Please tally the lines below that contain the word "month" and reply with the total alone.

● ● ● ●

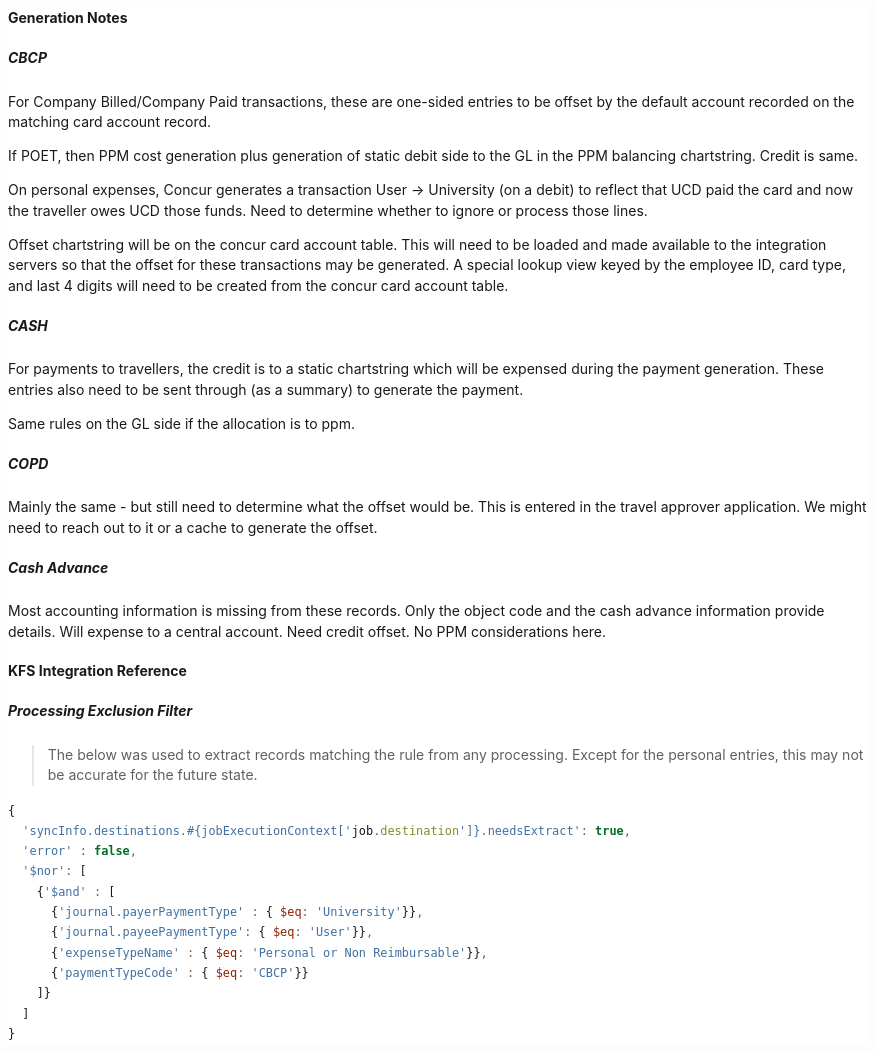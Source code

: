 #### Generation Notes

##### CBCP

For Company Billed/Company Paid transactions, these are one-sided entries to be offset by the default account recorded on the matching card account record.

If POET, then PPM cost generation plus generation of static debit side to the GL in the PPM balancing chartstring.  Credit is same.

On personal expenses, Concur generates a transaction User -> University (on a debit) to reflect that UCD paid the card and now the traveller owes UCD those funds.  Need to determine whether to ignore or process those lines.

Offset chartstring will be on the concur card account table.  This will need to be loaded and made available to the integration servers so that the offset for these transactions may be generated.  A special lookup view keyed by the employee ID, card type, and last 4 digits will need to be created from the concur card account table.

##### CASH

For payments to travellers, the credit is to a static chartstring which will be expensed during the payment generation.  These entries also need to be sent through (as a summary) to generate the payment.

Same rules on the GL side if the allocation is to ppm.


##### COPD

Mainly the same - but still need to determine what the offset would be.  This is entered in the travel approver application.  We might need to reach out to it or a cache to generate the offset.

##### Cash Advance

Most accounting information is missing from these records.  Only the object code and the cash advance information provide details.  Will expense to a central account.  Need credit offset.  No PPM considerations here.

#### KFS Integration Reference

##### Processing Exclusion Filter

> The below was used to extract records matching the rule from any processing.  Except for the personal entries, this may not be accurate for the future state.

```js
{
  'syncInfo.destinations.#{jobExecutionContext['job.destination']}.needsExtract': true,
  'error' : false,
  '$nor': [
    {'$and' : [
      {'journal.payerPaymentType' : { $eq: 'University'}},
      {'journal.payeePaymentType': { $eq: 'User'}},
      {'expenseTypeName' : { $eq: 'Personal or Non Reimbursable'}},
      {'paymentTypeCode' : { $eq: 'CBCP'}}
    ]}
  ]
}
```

● ● ● ●

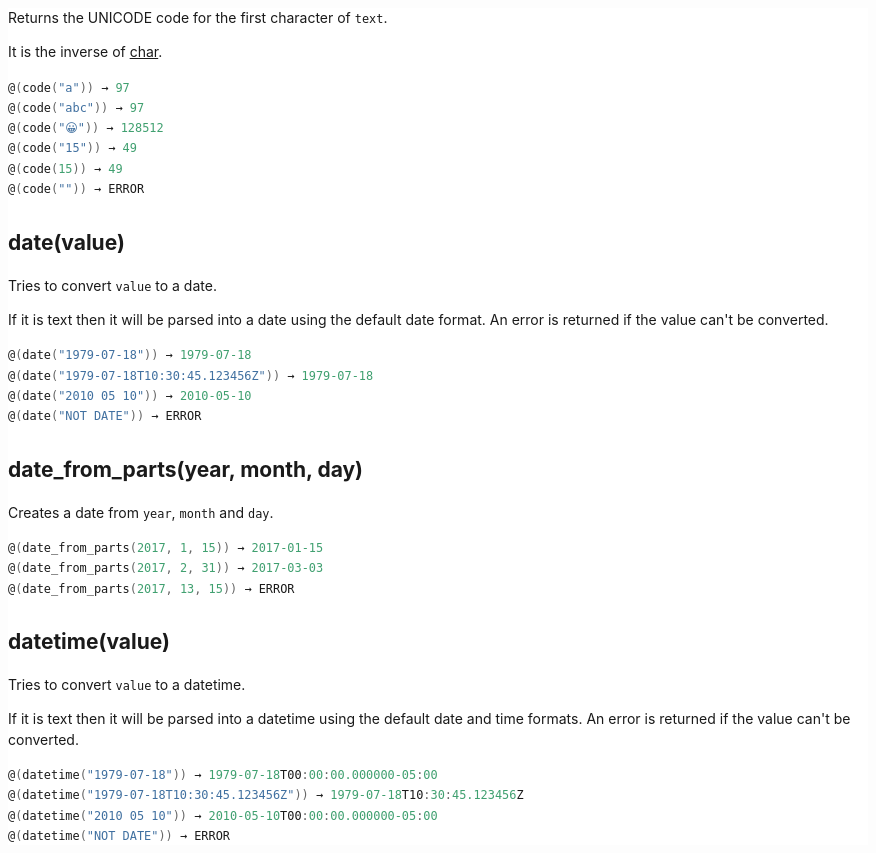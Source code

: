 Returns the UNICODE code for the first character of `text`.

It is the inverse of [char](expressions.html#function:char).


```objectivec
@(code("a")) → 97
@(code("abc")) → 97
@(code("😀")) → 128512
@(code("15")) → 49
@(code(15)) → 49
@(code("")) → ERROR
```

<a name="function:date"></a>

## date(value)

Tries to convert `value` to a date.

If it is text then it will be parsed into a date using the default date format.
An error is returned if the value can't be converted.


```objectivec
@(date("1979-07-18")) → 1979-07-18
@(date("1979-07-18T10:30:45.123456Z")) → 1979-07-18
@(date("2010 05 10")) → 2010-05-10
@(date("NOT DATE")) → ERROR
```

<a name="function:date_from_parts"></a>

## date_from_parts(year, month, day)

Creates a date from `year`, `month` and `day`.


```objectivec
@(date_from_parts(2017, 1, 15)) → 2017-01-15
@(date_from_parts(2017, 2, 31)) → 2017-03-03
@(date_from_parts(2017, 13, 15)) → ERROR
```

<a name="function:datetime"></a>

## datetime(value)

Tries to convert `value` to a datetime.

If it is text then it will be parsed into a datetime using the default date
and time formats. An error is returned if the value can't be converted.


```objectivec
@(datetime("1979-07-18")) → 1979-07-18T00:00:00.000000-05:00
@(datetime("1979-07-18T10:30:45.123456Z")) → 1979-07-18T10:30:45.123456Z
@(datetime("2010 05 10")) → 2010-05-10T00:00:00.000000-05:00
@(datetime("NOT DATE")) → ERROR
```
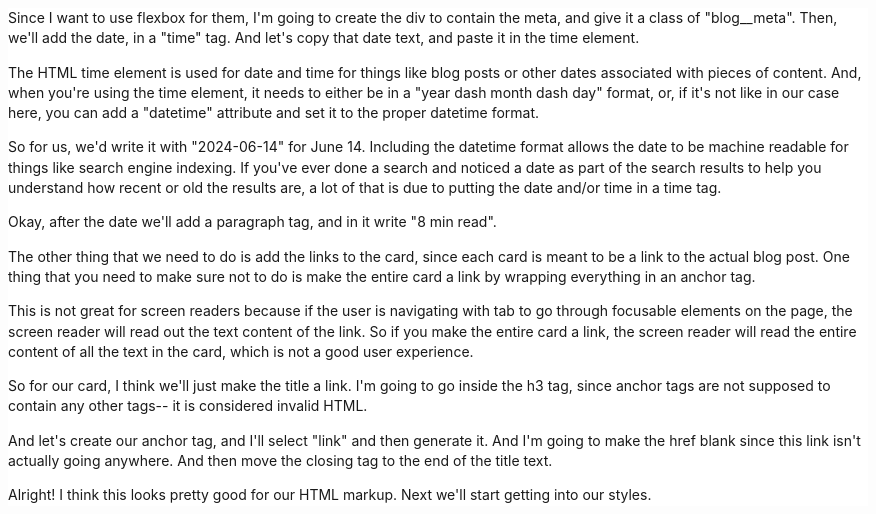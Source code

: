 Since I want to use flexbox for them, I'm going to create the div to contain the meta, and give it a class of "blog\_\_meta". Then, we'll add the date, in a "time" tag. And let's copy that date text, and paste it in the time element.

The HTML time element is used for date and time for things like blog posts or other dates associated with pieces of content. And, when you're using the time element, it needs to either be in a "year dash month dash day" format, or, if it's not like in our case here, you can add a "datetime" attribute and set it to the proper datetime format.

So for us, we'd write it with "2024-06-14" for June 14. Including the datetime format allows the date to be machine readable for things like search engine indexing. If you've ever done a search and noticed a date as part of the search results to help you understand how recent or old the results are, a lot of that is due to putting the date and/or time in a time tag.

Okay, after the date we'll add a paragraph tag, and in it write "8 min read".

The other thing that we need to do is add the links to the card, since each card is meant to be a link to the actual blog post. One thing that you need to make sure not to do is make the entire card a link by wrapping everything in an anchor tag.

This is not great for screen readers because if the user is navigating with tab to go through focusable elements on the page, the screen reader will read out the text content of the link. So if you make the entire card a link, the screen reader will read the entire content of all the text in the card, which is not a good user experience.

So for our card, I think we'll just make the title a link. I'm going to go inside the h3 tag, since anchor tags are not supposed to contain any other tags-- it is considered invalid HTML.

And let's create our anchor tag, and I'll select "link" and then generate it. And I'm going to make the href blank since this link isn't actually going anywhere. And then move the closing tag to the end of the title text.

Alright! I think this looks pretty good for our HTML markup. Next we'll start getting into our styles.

● ● ● ●

— Your response —
3